__WHAT YOU WILL DO__: Up to and including the line with "sở giải tích", please set down the entries below exactly, starting from the first line.
------ GIVEN RECORDS ------
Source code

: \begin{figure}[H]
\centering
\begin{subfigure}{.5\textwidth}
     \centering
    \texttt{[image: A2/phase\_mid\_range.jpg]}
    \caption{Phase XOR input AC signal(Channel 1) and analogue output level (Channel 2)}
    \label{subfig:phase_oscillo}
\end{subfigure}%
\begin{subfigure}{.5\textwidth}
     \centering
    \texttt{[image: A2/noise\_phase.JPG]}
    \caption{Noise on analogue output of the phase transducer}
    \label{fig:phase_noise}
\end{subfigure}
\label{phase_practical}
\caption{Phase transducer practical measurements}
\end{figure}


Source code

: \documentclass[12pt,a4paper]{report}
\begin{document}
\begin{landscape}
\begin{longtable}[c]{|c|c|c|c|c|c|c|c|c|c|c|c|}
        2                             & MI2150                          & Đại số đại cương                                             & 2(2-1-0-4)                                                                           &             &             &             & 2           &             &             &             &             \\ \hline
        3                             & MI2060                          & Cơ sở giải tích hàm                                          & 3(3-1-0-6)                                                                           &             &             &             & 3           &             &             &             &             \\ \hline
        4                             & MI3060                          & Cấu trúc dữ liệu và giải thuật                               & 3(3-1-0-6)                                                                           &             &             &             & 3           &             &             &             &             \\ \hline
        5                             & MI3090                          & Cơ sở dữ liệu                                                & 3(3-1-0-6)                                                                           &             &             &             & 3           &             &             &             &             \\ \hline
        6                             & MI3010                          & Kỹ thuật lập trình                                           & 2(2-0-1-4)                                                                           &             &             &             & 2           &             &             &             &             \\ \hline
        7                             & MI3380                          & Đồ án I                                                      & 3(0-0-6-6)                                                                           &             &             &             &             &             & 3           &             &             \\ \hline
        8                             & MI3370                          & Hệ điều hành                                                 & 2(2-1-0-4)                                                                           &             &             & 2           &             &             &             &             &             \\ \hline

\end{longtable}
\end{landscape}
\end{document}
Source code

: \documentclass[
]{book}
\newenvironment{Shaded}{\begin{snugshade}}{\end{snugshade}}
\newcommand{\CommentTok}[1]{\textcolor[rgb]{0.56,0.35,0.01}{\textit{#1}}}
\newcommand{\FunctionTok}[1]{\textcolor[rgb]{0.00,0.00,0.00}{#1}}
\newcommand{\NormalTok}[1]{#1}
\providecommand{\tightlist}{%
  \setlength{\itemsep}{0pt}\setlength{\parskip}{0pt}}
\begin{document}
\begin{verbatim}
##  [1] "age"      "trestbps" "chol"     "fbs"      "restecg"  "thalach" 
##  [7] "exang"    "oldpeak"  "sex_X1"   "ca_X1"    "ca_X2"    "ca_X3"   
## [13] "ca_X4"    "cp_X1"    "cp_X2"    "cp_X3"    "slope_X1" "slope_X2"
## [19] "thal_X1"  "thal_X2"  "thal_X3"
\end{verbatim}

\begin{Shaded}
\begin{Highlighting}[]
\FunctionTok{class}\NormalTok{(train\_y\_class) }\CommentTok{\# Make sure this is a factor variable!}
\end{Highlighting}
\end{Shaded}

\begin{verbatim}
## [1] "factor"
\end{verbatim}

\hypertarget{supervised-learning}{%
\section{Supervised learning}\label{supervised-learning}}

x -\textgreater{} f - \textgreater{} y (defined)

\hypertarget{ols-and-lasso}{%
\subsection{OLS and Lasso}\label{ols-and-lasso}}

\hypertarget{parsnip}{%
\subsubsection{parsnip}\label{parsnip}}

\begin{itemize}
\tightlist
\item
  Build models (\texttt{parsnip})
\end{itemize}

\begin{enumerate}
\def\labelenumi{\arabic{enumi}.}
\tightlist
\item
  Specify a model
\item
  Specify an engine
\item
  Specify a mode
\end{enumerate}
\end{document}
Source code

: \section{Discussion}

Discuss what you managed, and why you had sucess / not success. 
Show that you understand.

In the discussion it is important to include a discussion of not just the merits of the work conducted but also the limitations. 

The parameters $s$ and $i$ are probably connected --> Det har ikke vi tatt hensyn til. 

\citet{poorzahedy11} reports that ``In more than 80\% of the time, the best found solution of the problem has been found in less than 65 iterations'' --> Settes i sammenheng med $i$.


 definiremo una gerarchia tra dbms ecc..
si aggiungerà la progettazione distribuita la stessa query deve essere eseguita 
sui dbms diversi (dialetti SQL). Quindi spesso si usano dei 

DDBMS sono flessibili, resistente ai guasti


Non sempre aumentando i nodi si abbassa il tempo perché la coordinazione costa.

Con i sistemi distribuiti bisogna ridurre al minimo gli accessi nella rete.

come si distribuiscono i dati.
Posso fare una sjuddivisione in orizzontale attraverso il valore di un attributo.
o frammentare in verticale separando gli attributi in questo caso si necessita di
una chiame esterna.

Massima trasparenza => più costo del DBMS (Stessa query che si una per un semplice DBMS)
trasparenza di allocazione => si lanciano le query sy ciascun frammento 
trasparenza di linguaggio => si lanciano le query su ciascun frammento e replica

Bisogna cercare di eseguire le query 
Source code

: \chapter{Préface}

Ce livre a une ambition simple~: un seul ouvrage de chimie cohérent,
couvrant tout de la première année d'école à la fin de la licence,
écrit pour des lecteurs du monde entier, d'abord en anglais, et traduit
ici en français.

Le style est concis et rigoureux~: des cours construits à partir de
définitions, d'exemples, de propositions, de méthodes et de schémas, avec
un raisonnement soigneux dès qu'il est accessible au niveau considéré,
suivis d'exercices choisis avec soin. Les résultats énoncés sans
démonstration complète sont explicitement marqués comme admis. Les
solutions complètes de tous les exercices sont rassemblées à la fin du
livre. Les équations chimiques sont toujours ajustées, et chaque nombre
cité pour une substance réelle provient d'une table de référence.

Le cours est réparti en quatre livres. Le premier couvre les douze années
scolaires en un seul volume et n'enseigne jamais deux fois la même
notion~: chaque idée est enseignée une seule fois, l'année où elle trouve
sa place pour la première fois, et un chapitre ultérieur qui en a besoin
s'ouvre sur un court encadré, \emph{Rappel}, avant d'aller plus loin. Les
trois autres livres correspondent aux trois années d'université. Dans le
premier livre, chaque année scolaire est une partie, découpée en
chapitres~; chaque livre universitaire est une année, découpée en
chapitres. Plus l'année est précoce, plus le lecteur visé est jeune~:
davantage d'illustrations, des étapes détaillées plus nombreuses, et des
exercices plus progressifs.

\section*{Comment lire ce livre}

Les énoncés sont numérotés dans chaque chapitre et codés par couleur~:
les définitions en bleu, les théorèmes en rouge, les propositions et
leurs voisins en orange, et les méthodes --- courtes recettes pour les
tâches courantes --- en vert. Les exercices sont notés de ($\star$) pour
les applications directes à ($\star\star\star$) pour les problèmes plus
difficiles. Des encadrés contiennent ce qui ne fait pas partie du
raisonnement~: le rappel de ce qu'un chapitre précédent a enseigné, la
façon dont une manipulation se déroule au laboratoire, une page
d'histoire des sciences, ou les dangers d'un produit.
------
__RESPONSE__:
Source code

: \begin{figure}[H]
\centering
\begin{subfigure}{.5\textwidth}
     \centering
    \texttt{[image: A2/phase\_mid\_range.jpg]}
    \caption{Phase XOR input AC signal(Channel 1) and analogue output level (Channel 2)}
    \label{subfig:phase_oscillo}
\end{subfigure}%
\begin{subfigure}{.5\textwidth}
     \centering
    \texttt{[image: A2/noise\_phase.JPG]}
    \caption{Noise on analogue output of the phase transducer}
    \label{fig:phase_noise}
\end{subfigure}
\label{phase_practical}
\caption{Phase transducer practical measurements}
\end{figure}


Source code

: \documentclass[12pt,a4paper]{report}
\begin{document}
\begin{landscape}
\begin{longtable}[c]{|c|c|c|c|c|c|c|c|c|c|c|c|}
        2                             & MI2150                          & Đại số đại cương                                             & 2(2-1-0-4)                                                                           &             &             &             & 2           &             &             &             &             \\ \hline
        3                             & MI2060                          & Cơ sở giải tích hàm                                          & 3(3-1-0-6)                                                                           &             &             &             & 3           &             &             &             &             \\ \hline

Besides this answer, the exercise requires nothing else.